Tuesday 31 July 2018

Of why i left the Catholic Church for Buddhism.

i was raised in a catholic family.

i have the experience of the church's members expecting me to be better than them - they demanded me to behave good, but they didn't behave that way.

Most of them were moralizing, telling me what to do - but they were not examples, they didn't inspire only demand. With a few of rare exceptions, of deeply religious people.

As i grew up, i tried to suicide, my inner pain, my feeling of guilt was so big.

... i told myself - that if i was so bad, the world without me will be better. And i knew deep in my heart that it would be others who would regret that suicide more than me. i felt a sarcastic satisfaction with that feeling and thought.

My suicide attempt failed, then i meditated, recovered for a while.

Now i have voices in my head telling me what to do, how to spend money, what to eat, how to behave during holidays / tomorrow is Lughnasadh, so i had many insisting voices today /, etc. - the voices tell me that it's church's wish to behave that way, so i can suffer, and then go to heaven.

i think church tries to convert others out their desire for material and other gains - they want more of their 'lower ranks', so they can bask in pride of their superiority, and benefit from the work of 'lessers'.

i think this is rude and stupid to demand me to suffer under them until end of life, so i can go to heaven that way.

Why they won't develop tolerance and suffer under Buddhism, working for other views and faiths, suffering so they can go to heaven that way?

/ i advise checking Buddhists You choose to serve, if You decide to do so - some are too abusive and sectarian. i do not wish to create martyrs and law court trials - in my opinion it's better to cease to serve abusers than to quietly abide, than to create unneccessary drama. yes, some buddhists are jerks. ;) /

i certainly do not wish to return to Catholic Church, i think such conversion would make me wish to suicide again.

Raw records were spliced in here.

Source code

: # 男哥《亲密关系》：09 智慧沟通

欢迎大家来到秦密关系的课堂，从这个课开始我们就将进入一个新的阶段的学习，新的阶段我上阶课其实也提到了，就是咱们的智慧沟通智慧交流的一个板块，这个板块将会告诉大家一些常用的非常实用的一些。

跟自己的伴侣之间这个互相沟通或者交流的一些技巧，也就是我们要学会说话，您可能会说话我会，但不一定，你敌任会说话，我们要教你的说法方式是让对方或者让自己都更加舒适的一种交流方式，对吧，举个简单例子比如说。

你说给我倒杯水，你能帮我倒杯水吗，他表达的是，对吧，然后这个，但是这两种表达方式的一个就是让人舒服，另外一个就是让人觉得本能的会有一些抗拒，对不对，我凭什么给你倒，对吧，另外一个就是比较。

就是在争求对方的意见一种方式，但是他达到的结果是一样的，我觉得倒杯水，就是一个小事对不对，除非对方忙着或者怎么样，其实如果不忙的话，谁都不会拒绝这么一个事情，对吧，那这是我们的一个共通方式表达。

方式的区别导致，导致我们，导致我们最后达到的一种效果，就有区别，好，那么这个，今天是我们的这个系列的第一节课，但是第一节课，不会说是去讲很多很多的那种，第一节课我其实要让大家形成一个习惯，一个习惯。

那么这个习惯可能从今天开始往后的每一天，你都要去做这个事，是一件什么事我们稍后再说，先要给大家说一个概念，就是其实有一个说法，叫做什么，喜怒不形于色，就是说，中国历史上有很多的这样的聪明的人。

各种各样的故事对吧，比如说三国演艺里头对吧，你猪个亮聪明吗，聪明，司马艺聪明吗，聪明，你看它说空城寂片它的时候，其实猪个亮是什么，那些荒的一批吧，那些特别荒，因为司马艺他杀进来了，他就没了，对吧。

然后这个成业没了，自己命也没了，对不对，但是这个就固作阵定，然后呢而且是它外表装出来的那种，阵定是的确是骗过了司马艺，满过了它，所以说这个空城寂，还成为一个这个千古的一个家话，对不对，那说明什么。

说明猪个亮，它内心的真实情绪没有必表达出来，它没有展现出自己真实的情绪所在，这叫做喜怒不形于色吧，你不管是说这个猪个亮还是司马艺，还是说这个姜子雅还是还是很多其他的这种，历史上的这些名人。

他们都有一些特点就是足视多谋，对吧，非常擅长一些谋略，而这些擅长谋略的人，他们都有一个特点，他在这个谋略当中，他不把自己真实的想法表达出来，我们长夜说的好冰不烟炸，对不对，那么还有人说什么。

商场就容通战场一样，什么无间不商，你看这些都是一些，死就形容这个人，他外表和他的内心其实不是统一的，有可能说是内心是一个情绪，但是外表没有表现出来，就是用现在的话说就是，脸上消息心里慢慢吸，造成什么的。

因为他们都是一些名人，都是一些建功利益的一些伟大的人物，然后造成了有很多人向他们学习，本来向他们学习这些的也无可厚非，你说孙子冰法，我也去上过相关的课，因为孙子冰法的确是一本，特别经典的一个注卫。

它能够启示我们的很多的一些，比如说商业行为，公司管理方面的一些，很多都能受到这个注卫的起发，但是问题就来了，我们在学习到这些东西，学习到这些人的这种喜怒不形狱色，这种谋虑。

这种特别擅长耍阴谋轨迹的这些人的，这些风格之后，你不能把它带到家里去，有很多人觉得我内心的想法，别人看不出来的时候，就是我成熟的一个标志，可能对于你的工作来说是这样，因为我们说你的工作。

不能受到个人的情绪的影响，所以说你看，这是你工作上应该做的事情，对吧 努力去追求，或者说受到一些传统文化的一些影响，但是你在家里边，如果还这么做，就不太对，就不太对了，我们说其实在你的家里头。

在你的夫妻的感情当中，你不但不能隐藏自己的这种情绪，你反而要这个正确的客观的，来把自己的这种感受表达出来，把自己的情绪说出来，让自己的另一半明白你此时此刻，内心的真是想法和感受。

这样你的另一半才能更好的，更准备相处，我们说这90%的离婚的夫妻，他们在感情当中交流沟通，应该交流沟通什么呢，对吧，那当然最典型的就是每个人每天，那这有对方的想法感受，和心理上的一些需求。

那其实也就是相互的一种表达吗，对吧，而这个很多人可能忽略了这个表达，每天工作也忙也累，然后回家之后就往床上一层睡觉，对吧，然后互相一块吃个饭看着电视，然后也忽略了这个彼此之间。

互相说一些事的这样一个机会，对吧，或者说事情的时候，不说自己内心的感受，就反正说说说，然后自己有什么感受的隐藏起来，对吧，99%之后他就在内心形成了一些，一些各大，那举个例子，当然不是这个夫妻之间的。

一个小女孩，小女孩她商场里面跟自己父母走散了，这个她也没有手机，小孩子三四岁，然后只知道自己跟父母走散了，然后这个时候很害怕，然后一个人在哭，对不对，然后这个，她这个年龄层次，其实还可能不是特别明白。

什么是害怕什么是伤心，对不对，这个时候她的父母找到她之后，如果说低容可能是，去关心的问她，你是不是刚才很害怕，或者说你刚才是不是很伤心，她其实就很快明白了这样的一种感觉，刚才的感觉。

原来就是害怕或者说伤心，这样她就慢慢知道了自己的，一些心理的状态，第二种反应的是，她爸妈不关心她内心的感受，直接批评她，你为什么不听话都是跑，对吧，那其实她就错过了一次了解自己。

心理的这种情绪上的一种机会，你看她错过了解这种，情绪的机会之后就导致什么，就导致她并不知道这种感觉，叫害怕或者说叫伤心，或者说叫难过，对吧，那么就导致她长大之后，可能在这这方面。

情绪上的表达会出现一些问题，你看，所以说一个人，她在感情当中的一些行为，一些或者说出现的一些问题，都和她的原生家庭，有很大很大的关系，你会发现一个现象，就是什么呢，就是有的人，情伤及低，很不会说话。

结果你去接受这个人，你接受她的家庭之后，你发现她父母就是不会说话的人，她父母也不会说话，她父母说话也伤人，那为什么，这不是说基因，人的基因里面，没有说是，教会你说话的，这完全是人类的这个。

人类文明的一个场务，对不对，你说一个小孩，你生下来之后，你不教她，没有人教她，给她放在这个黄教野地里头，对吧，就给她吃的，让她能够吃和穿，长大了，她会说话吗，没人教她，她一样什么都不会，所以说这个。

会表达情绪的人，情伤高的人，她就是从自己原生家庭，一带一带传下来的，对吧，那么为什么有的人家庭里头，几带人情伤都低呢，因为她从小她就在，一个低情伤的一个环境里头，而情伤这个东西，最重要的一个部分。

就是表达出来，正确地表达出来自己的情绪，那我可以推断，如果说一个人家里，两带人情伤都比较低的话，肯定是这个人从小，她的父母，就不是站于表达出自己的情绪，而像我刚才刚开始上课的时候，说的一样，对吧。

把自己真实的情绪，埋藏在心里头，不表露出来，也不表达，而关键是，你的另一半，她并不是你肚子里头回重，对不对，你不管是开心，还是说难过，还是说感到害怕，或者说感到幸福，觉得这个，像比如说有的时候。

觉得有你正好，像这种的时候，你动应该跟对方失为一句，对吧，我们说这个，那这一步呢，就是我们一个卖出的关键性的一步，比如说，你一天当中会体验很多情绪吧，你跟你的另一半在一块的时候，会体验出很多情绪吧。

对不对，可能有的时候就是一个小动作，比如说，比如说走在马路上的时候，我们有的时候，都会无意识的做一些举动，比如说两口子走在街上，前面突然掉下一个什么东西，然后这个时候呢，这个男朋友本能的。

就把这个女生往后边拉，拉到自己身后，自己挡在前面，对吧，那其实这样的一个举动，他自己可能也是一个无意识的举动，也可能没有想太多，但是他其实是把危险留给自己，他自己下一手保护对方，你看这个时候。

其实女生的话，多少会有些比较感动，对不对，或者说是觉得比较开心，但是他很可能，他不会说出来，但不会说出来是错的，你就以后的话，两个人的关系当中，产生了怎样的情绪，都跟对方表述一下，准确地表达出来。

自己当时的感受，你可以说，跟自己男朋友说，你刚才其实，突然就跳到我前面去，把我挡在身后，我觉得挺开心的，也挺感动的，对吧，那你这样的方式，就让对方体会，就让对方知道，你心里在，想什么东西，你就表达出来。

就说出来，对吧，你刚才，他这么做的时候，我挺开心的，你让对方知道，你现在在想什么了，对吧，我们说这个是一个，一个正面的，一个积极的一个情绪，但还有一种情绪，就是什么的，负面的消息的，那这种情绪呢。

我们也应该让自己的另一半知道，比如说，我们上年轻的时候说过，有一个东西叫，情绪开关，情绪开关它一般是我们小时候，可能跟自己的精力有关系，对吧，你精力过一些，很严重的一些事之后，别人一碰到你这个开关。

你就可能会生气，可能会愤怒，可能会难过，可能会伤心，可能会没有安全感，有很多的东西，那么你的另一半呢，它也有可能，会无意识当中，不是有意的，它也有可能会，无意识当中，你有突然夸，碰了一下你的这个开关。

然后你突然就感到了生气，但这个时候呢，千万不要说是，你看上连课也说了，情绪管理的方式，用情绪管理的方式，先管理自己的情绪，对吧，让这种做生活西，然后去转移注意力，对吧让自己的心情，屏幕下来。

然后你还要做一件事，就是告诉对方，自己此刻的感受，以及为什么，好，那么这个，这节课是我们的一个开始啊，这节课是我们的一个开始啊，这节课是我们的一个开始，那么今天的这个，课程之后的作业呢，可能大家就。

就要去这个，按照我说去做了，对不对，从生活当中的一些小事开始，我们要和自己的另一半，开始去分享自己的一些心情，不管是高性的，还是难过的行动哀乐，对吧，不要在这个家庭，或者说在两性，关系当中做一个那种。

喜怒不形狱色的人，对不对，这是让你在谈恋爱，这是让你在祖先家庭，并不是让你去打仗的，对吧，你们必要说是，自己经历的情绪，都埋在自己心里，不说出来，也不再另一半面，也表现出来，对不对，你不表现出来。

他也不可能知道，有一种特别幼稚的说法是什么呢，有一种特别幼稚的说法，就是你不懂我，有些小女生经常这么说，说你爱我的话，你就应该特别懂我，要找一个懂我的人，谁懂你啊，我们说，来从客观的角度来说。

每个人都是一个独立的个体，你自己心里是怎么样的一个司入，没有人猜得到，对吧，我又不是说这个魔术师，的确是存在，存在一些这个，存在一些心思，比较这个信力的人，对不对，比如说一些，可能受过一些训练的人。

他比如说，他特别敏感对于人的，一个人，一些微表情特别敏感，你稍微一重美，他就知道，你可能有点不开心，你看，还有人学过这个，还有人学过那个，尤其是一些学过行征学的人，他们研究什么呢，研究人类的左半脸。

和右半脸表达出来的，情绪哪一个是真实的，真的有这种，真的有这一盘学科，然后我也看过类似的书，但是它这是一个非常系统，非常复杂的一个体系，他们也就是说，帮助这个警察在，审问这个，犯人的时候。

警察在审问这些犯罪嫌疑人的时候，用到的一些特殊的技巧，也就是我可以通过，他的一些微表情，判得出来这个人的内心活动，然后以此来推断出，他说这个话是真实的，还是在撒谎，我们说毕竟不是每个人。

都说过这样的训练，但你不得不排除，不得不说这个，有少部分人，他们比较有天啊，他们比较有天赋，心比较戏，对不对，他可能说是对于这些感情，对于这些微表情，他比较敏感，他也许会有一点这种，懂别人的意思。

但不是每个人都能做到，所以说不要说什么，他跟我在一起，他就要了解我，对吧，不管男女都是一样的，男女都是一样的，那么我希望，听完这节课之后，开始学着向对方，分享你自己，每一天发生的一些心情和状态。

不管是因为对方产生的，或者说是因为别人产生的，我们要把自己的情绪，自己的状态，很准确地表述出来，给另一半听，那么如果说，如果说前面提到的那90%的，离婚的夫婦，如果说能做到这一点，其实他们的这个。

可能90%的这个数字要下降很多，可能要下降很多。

i think Catholic Church, in order to convert people should inspire by living as examples, not demanding what they do not represent by themselves.

... but why Buddhism?

... since childhood i was impressed with martial arts and buddhist ideas, without knowing roots.

... then as i understood i turned to buddhism, but also to other views and faiths - as Wicca or the Golden Dawn - which i liked at youth.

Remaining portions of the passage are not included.